■ **Entries supplied**:
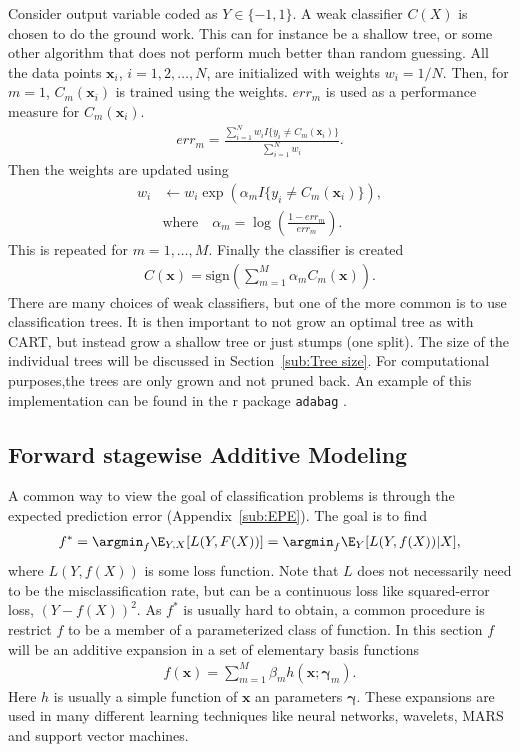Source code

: Consider output variable coded as $Y \in \{-1, 1\}$. A weak classifier $C(X)$ is chosen to do the ground work. This can for instance be a shallow tree, or some other algorithm that does not perform much better than random guessing. All the data points $\mathbf{x}_i$, $i = 1, 2, \ldots, N$, are initialized with weights $w_i = 1/N$. Then, for $m = 1$, $C_m(\mathbf{x}_i)$ is trained using the weights. $err_m$ is used as a performance measure for $C_m(\mathbf{x}_i)$.
\begin{align}
  err_m =  \frac{\sum^{N}_{i=1} w_i I\{y_i \neq C_m(\mathbf{x}_i)\}}{\sum^{N}_{i=1} w_i}.
\end{align}
Then the weights are updated using 
\begin{align}
  w_i &\leftarrow w_i \exp\left( \alpha_m I\{y_i \neq C_m(\mathbf{x}_i)\} \right), \\
  &\text{where} \quad \alpha_m = \log\left(  \frac{1-err_m}{err_m} \right).
\end{align}
This is repeated for $m = 1, \ldots, M$. Finally the classifier is created
\begin{align}
  C( \mathbf{x}) = \text{sign}\left( \sum^{M}_{m=1} \alpha_m C_m(\mathbf{x}) \right).
\end{align}
There are many choices of weak classifiers, but one of the more common is to use classification trees. It is then important to not grow an optimal tree as with CART, but instead grow a shallow tree or just stumps (one split). The size of the individual trees will be discussed in Section~\ref{sub:Tree size}. For computational purposes,the trees are only grown and not pruned back.
An example of this implementation can be found in the r package \verb+adabag+ \cite{adabag}. 

\subsection{Forward stagewise Additive Modeling}
\label{sub:Forward stagewise additive modeling}
A common way to view the goal of classification problems is through the expected prediction error (Appendix~\ref{sub:EPE}). The goal is to find
\begin{align}
  \label{eq:fargmin} 
  f^* = \argmin_f \E_{Y, X}[L(Y,F(X))] = \argmin_f \E_Y [L(Y,f(X))|X] ,
\end{align}
where $L(Y, f(X))$ is some loss function. Note that $L$ does not necessarily need to be the misclassification rate, but can be a continuous loss like squared-error loss, $(Y - f(X))^2$. As $f^*$ is usually hard to obtain, a common procedure is restrict $f$ to be a member of a parameterized class of function. In this section $f$ will be an additive expansion in a set of elementary basis functions 
\begin{align}
  \label{eq:additive} 
  f(\mathbf{x}) =  \sum^{M}_{m=1} \beta_m h(\mathbf{x}; \bm{\gamma}_m).
\end{align}
Here $h$ is usually a simple function of $\mathbf{x}$ an parameters $\bm{\gamma}$. These expansions are used in many different learning techniques like neural networks, wavelets, MARS and support vector machines.

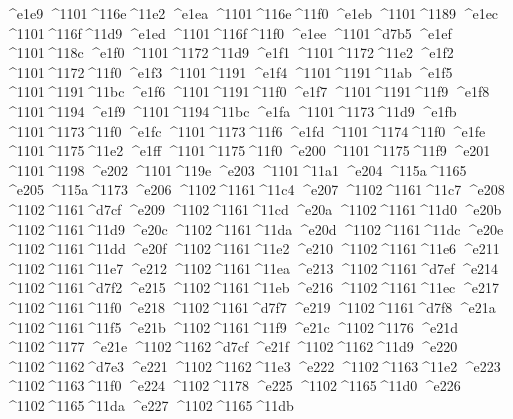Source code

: \checkit ^^^^e1e9 ^^^^1101^^^^116e^^^^11e2
\checkit ^^^^e1ea ^^^^1101^^^^116e^^^^11f0
\checkit ^^^^e1eb ^^^^1101^^^^1189
\checkit ^^^^e1ec ^^^^1101^^^^116f^^^^11d9
\checkit ^^^^e1ed ^^^^1101^^^^116f^^^^11f0
\checkit ^^^^e1ee ^^^^1101^^^^d7b5
\checkit ^^^^e1ef ^^^^1101^^^^118c
\checkit ^^^^e1f0 ^^^^1101^^^^1172^^^^11d9
\checkit ^^^^e1f1 ^^^^1101^^^^1172^^^^11e2
\checkit ^^^^e1f2 ^^^^1101^^^^1172^^^^11f0
\checkit ^^^^e1f3 ^^^^1101^^^^1191
\checkit ^^^^e1f4 ^^^^1101^^^^1191^^^^11ab
\checkit ^^^^e1f5 ^^^^1101^^^^1191^^^^11bc
\checkit ^^^^e1f6 ^^^^1101^^^^1191^^^^11f0
\checkit ^^^^e1f7 ^^^^1101^^^^1191^^^^11f9
\checkit ^^^^e1f8 ^^^^1101^^^^1194
\checkit ^^^^e1f9 ^^^^1101^^^^1194^^^^11bc
\checkit ^^^^e1fa ^^^^1101^^^^1173^^^^11d9
\checkit ^^^^e1fb ^^^^1101^^^^1173^^^^11f0
\checkit ^^^^e1fc ^^^^1101^^^^1173^^^^11f6
\checkit ^^^^e1fd ^^^^1101^^^^1174^^^^11f0
\checkit ^^^^e1fe ^^^^1101^^^^1175^^^^11e2
\checkit ^^^^e1ff ^^^^1101^^^^1175^^^^11f0
\checkit ^^^^e200 ^^^^1101^^^^1175^^^^11f9
\checkit ^^^^e201 ^^^^1101^^^^1198
\checkit ^^^^e202 ^^^^1101^^^^119e
\checkit ^^^^e203 ^^^^1101^^^^11a1
\checkit ^^^^e204 ^^^^115a^^^^1165
\checkit ^^^^e205 ^^^^115a^^^^1173
\checkit ^^^^e206 ^^^^1102^^^^1161^^^^11c4
\checkit ^^^^e207 ^^^^1102^^^^1161^^^^11c7
\checkit ^^^^e208 ^^^^1102^^^^1161^^^^d7cf
\checkit ^^^^e209 ^^^^1102^^^^1161^^^^11cd
\checkit ^^^^e20a ^^^^1102^^^^1161^^^^11d0
\checkit ^^^^e20b ^^^^1102^^^^1161^^^^11d9
\checkit ^^^^e20c ^^^^1102^^^^1161^^^^11da
\checkit ^^^^e20d ^^^^1102^^^^1161^^^^11dc
\checkit ^^^^e20e ^^^^1102^^^^1161^^^^11dd
\checkit ^^^^e20f ^^^^1102^^^^1161^^^^11e2
\checkit ^^^^e210 ^^^^1102^^^^1161^^^^11e6
\checkit ^^^^e211 ^^^^1102^^^^1161^^^^11e7
\checkit ^^^^e212 ^^^^1102^^^^1161^^^^11ea
\checkit ^^^^e213 ^^^^1102^^^^1161^^^^d7ef
\checkit ^^^^e214 ^^^^1102^^^^1161^^^^d7f2
\checkit ^^^^e215 ^^^^1102^^^^1161^^^^11eb
\checkit ^^^^e216 ^^^^1102^^^^1161^^^^11ec
\checkit ^^^^e217 ^^^^1102^^^^1161^^^^11f0
\checkit ^^^^e218 ^^^^1102^^^^1161^^^^d7f7
\checkit ^^^^e219 ^^^^1102^^^^1161^^^^d7f8
\checkit ^^^^e21a ^^^^1102^^^^1161^^^^11f5
\checkit ^^^^e21b ^^^^1102^^^^1161^^^^11f9
\checkit ^^^^e21c ^^^^1102^^^^1176
\checkit ^^^^e21d ^^^^1102^^^^1177
\checkit ^^^^e21e ^^^^1102^^^^1162^^^^d7cf
\checkit ^^^^e21f ^^^^1102^^^^1162^^^^11d9
\checkit ^^^^e220 ^^^^1102^^^^1162^^^^d7e3
\checkit ^^^^e221 ^^^^1102^^^^1162^^^^11e3
\checkit ^^^^e222 ^^^^1102^^^^1163^^^^11e2
\checkit ^^^^e223 ^^^^1102^^^^1163^^^^11f0
\checkit ^^^^e224 ^^^^1102^^^^1178
\checkit ^^^^e225 ^^^^1102^^^^1165^^^^11d0
\checkit ^^^^e226 ^^^^1102^^^^1165^^^^11da
\checkit ^^^^e227 ^^^^1102^^^^1165^^^^11db

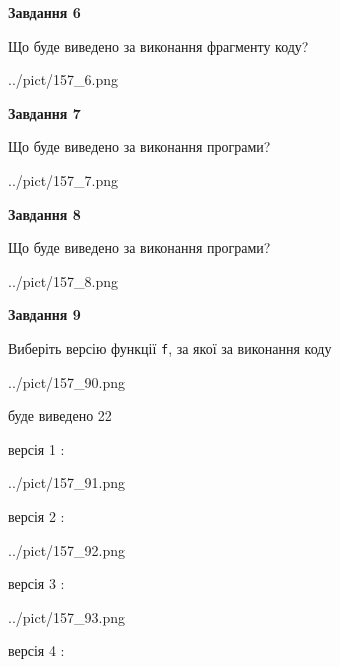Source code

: \documentclass[12pt, ukrainian]{article}
\def\code#1{\Verb!#1!}
\begin{document}
{\begin {large}
{\begin {center}\textbf{Завдання 6}\end {center}}

Що буде виведено за виконання фрагменту коду?\par
\begin{center}
	{../pict/157_6.png}
\end{center}
\newpage

{\begin {center}\textbf{Завдання 7}\end {center}}

Що буде виведено за виконання програми?\par
\begin{center}
	{../pict/157_7.png}
\end{center}
\newpage

{\begin {center}\textbf{Завдання 8}\end {center}}

Що буде виведено за виконання програми?\par
\begin{center}
	{../pict/157_8.png}
\end{center}
\newpage

{\begin {center}\textbf{Завдання 9}\end {center}}

Виберіть версію функції \code{f}, за якої за виконання коду
\begin{center}
	{../pict/157_90.png}
\end{center}
буде виведено 22

\vspace{5mm}
версія 1 :

\begin{center}
	{../pict/157_91.png}
\end{center}
версія 2 :

\begin{center}
	{../pict/157_92.png}
\end{center}
версія 3 :

\begin{center}
	{../pict/157_93.png}
\end{center}
версія 4 :


\end{large}}
\end{document}
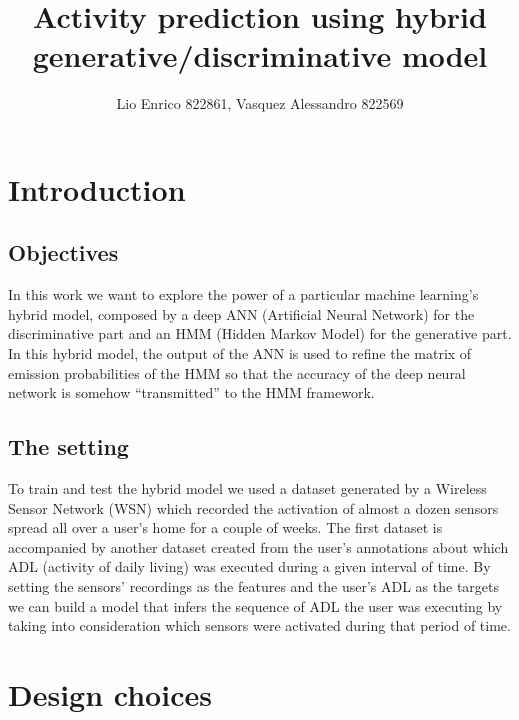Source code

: \documentclass[10pt,a4paper]{article}
\title{Activity prediction using hybrid generative/discriminative model}
\author{Lio Enrico 822861, Vasquez Alessandro 822569}
\begin{document}
	\maketitle
	\newpage
	\section{Introduction}
	\subsection{Objectives}
	In this work we want to explore the power of a particular machine learning's hybrid model, composed by a deep ANN (Artificial Neural Network) for the discriminative part and an HMM (Hidden Markov Model) for the generative part. In this hybrid model, the output of the ANN is used to refine the matrix of emission probabilities of the HMM so that the accuracy of the deep neural network is somehow ``transmitted'' to the HMM framework.
	\subsection{The setting}
	To train and test the hybrid model we used a dataset generated by a Wireless Sensor Network (WSN) which recorded the activation of almost a dozen sensors spread all over a user's home for a couple of weeks. The first dataset is accompanied by another dataset created from the user's annotations about which ADL (activity of daily living) was executed during a given interval of time. By setting the sensors' recordings as the features and the user's ADL as the targets we can build a model that infers the sequence of ADL the user was executing by taking into consideration which sensors were activated during that period of time. 
	
	\section{Design choices}
\end{document}
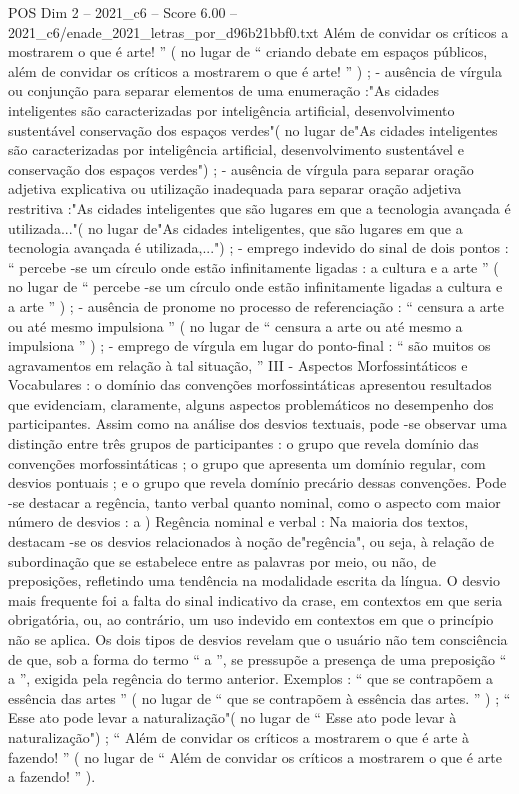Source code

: \begin{textsample}{POS Dim 2 – 2021\_c6 – Score 6.00 – 2021\_c6/enade\_2021\_letras\_por\_d96b21bbf0.txt}
Além de convidar os críticos a mostrarem o que é arte! ” ( no lugar de “ criando debate em espaços públicos, além de convidar os críticos a mostrarem o que é arte! ” ) ; - ausência de vírgula ou conjunção para separar elementos de uma enumeração :"As cidades inteligentes são caracterizadas por inteligência artificial, desenvolvimento sustentável conservação dos espaços verdes"( no lugar de"As cidades inteligentes são caracterizadas por inteligência artificial, desenvolvimento sustentável e conservação dos espaços verdes") ; - ausência de vírgula para separar oração adjetiva explicativa ou utilização inadequada para separar oração adjetiva restritiva :"As cidades inteligentes que são lugares em que a tecnologia avançada é utilizada..."( no lugar de"As cidades inteligentes, que são lugares em que a tecnologia avançada é utilizada,...") ; - emprego indevido do sinal de dois pontos : “ percebe -se um círculo onde estão infinitamente ligadas : a cultura e a arte ” ( no lugar de “ percebe -se um círculo onde estão infinitamente ligadas a cultura e a arte ” ) ; - ausência de pronome no processo de referenciação : “ censura a arte ou até mesmo impulsiona ” ( no lugar de “ censura a arte ou até mesmo a impulsiona ” ) ; - emprego de vírgula em lugar do ponto-final : “ são muitos os agravamentos em relação à tal situação, ” III - Aspectos Morfossintáticos e Vocabulares : o domínio das convenções morfossintáticas apresentou resultados que evidenciam, claramente, alguns aspectos problemáticos no desempenho dos participantes.
Assim como na análise dos desvios textuais, pode -se observar uma distinção entre três grupos de participantes : o grupo que revela domínio das convenções morfossintáticas ; o grupo que apresenta um domínio regular, com desvios pontuais ; e o grupo que revela domínio precário dessas convenções.
Pode -se destacar a regência, tanto verbal quanto nominal, como o aspecto com maior número de desvios : a ) Regência nominal e verbal : Na maioria dos textos, destacam -se os desvios relacionados à noção de"regência", ou seja, à relação de subordinação que se estabelece entre as palavras por meio, ou não, de preposições, refletindo uma tendência na modalidade escrita da língua.
O desvio mais frequente foi a falta do sinal indicativo da crase, em contextos em que seria obrigatória, ou, ao contrário, um uso indevido em contextos em que o princípio não se aplica.
Os dois tipos de desvios revelam que o usuário não tem consciência de que, sob a forma do termo “ a ”, se pressupõe a presença de uma preposição “ a ”, exigida pela regência do termo anterior.
Exemplos : “ que se contrapõem a essência das artes ” ( no lugar de “ que se contrapõem à essência das artes. ” ) ; “ Esse ato pode levar a naturalização"( no lugar de “ Esse ato pode levar à naturalização") ; “ Além de convidar os críticos a mostrarem o que é arte à fazendo! ” ( no lugar de “ Além de convidar os críticos a mostrarem o que é arte a fazendo! ” ).

\end{textsample}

■ **Exercise goal**: Omitting all pictures, restate exactly the lines of the material from its start through the line that contains "Consider output variable".

■ **Answer to this exercise**:
Source code

: Consider output variable coded as $Y \in \{-1, 1\}$. A weak classifier $C(X)$ is chosen to do the ground work. This can for instance be a shallow tree, or some other algorithm that does not perform much better than random guessing. All the data points $\mathbf{x}_i$, $i = 1, 2, \ldots, N$, are initialized with weights $w_i = 1/N$. Then, for $m = 1$, $C_m(\mathbf{x}_i)$ is trained using the weights. $err_m$ is used as a performance measure for $C_m(\mathbf{x}_i)$.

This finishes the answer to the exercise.